Further I take issue with his portrayal of blind faith as being a negative phenomenon. I believe in God in the sense that there is a force greater than us in our world and that we exist so that God can also live. A Creationist, of which I am not one, would argue that The Lord created us in His image. I believe in evolution but that does not remove God from the equation.
My parents ended up living in California, Rancho Mirage to be precise. Prior to my father’s retirement, Mom would spend the entire Montreal winter down there in Rancho Mirage and my father would go down there whenever he was able to take off from work.
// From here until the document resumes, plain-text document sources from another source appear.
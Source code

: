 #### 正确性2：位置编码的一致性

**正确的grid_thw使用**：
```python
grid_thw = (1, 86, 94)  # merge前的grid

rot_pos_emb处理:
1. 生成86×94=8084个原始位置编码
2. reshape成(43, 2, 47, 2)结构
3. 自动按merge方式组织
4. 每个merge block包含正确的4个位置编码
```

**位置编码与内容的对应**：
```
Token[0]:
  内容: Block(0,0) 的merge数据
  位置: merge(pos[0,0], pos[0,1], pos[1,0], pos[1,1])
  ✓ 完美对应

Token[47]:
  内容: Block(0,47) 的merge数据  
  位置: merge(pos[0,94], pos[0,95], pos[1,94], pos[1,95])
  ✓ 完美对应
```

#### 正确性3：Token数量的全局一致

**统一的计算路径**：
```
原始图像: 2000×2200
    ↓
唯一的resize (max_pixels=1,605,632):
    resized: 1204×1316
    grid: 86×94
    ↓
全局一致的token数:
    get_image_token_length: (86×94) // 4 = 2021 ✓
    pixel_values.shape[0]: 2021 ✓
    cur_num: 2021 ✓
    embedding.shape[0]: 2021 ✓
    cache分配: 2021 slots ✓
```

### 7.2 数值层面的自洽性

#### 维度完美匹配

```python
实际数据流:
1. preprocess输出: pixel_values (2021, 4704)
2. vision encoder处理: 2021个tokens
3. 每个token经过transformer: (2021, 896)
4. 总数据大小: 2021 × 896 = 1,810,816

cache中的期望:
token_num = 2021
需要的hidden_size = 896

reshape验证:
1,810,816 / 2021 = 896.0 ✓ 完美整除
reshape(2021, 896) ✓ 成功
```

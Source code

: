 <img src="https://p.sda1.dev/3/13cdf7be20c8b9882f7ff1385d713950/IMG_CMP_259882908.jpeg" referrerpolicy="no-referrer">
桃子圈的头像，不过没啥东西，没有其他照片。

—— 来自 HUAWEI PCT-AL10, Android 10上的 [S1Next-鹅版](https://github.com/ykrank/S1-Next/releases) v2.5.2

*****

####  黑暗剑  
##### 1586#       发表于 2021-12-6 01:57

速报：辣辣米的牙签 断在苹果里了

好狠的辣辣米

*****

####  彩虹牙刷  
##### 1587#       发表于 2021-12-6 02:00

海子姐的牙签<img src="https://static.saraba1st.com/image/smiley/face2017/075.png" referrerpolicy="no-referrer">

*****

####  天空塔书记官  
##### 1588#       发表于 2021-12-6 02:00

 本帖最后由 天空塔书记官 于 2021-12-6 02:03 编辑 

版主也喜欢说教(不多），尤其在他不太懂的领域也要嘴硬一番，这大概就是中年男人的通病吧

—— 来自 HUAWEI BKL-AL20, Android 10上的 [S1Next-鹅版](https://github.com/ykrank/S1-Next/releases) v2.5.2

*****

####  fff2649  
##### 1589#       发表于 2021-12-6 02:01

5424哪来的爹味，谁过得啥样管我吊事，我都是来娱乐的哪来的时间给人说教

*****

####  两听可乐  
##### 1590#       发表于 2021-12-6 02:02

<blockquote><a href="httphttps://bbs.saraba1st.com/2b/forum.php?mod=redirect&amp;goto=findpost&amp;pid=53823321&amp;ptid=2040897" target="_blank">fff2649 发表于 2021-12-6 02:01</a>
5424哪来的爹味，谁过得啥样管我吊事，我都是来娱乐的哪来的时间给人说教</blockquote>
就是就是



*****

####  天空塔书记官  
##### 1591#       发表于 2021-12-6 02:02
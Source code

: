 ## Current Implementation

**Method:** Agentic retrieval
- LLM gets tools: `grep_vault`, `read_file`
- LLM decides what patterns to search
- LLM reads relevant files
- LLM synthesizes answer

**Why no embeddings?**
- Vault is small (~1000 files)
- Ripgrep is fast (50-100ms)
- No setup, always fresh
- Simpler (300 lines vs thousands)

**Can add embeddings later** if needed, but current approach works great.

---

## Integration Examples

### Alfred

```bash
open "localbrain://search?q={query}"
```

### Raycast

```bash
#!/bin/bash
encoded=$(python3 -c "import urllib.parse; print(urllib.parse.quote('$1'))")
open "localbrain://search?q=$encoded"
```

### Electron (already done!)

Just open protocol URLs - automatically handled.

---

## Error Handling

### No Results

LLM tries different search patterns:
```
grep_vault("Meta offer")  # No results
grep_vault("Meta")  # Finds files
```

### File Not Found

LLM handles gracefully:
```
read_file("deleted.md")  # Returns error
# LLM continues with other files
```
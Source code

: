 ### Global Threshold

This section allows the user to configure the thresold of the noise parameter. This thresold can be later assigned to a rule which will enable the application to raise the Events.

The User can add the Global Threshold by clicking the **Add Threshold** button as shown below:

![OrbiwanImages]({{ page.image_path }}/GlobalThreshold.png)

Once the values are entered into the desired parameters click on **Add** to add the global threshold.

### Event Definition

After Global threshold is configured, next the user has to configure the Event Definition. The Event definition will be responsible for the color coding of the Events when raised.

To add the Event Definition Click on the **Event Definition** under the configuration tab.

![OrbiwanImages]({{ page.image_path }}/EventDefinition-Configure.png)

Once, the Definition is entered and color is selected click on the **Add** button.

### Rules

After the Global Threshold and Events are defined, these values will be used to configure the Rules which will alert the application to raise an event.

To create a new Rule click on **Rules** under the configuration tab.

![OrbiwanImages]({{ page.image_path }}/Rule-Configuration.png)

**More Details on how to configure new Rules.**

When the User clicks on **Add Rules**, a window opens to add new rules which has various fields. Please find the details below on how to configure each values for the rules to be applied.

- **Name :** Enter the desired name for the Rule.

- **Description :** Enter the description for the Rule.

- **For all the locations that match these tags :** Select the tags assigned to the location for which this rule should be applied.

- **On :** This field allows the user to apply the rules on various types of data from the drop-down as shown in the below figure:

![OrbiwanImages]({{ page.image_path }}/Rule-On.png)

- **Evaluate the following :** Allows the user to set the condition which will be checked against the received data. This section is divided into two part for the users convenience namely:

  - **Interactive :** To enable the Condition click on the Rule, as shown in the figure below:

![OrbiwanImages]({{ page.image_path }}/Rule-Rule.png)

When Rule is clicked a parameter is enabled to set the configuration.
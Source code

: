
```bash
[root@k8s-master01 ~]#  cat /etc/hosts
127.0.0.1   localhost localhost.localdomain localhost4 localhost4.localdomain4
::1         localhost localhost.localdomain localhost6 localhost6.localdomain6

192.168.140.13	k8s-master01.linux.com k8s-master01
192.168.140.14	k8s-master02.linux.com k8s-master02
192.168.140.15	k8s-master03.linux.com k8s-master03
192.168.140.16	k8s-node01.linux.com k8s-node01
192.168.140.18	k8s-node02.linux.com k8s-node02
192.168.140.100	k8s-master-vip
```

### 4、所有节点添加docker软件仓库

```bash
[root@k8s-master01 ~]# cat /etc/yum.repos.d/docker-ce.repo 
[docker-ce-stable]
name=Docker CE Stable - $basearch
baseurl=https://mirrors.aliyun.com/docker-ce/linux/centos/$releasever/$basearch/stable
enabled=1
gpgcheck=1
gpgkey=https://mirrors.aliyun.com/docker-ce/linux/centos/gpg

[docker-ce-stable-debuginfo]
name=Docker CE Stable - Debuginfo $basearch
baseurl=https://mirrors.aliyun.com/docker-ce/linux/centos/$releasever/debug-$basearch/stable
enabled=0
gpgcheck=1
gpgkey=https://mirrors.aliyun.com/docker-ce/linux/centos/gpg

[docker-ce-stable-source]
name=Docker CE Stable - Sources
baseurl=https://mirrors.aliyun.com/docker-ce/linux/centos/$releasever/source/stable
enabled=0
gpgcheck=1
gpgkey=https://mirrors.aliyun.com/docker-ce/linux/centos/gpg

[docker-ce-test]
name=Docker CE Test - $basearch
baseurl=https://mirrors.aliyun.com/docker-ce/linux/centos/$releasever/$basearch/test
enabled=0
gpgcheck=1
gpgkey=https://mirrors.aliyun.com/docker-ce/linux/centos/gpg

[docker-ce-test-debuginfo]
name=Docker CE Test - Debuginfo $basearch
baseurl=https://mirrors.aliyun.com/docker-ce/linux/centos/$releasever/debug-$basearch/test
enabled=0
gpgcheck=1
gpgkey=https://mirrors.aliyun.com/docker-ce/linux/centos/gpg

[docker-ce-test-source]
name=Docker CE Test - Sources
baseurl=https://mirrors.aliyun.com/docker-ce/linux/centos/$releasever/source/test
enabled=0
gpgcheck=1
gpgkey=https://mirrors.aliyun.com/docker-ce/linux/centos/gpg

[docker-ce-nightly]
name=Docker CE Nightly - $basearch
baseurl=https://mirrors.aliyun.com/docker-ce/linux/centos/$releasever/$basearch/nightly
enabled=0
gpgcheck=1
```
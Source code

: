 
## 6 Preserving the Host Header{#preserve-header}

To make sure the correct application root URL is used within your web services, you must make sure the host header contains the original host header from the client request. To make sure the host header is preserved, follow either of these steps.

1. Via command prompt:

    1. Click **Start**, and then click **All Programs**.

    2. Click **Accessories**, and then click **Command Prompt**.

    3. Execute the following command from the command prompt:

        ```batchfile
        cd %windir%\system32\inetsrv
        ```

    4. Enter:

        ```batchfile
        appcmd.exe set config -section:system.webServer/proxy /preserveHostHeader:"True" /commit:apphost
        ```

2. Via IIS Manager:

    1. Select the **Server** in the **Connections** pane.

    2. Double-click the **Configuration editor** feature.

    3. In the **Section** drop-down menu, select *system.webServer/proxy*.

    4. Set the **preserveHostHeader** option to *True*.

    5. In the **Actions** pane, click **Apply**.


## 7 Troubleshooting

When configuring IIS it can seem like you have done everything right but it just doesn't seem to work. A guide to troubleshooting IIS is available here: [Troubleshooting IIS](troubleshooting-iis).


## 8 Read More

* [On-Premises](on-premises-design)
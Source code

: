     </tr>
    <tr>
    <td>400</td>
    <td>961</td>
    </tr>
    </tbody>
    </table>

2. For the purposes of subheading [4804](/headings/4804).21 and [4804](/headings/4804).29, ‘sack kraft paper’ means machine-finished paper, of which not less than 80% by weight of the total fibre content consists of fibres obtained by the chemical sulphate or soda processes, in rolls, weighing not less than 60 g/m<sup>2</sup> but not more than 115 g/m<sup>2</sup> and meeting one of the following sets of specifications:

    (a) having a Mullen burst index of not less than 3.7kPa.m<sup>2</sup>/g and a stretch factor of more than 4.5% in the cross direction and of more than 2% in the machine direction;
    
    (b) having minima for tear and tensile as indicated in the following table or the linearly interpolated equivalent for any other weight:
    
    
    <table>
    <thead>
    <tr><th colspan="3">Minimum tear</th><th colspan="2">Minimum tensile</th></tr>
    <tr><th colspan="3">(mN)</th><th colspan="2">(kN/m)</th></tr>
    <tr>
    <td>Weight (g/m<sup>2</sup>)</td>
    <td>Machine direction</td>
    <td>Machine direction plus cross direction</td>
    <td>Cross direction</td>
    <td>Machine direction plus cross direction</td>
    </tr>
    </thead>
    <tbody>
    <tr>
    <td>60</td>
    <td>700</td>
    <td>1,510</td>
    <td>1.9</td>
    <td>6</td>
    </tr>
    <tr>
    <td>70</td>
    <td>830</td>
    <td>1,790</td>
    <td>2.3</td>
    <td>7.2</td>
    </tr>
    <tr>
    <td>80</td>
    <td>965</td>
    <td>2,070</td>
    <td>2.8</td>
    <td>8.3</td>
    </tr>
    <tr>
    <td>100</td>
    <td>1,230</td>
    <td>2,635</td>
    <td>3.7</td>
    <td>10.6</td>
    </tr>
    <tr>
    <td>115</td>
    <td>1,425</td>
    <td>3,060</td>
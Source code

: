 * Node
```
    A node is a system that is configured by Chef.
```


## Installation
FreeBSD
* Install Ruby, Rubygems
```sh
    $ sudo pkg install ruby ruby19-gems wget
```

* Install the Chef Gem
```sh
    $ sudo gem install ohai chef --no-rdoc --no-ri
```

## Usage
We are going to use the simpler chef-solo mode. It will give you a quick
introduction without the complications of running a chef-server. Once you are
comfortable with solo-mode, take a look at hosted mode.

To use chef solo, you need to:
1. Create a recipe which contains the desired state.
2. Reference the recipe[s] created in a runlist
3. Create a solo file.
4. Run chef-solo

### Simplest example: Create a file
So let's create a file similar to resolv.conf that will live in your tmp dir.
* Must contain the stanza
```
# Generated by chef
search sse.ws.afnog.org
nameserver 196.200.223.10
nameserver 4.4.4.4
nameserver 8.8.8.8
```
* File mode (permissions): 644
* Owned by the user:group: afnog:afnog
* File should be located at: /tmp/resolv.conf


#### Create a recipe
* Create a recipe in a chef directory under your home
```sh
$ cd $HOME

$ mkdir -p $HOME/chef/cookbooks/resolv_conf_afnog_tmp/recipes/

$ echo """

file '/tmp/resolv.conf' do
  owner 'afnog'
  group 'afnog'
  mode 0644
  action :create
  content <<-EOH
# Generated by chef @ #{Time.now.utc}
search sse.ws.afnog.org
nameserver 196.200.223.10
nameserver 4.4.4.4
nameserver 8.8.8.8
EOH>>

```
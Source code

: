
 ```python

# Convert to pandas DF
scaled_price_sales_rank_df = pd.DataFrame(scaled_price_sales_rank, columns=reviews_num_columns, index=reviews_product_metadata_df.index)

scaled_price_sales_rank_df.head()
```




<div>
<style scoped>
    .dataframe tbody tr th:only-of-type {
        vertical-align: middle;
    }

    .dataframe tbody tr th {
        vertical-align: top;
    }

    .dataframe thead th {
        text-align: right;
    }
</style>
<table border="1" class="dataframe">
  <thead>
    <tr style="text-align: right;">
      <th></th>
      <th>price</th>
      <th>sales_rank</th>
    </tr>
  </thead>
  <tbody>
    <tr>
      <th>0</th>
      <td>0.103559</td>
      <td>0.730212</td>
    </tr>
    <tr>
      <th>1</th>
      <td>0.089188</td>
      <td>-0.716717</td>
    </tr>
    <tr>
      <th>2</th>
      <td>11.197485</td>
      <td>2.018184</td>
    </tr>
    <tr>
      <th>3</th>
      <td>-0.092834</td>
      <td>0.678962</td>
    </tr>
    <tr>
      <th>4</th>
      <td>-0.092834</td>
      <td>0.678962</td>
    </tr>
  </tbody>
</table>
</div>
One time when my father wasn’t there I borrowed his car to go into Palm Springs, an approximately thirty-minute drive from Rancho Mirage, to have a drink and do a little dancing at a bar. Long story short I got done for driving under the influence. According to my blood test which I chose over a urine test because I wanted to be difficult, my blood alcohol level was .14, almost twice the legal limit of .08. As I understand it, one beer = one glass of wine = one shot of hard stuff =.02. Therefore without taking into consideration extraneous variables like a person’s size, how fast drinks are consumed, whether the consumption of alcohol takes place in the presence or absence of food, and if we mixed our drinks or had confined our libations exclusively either to beer, or wine or spirits, we can conclude that four beers = four glasses of wine = four shots of hard stuff = the legal limit [four beers, glasses of wine, whiskeys X (times) .02 = .08].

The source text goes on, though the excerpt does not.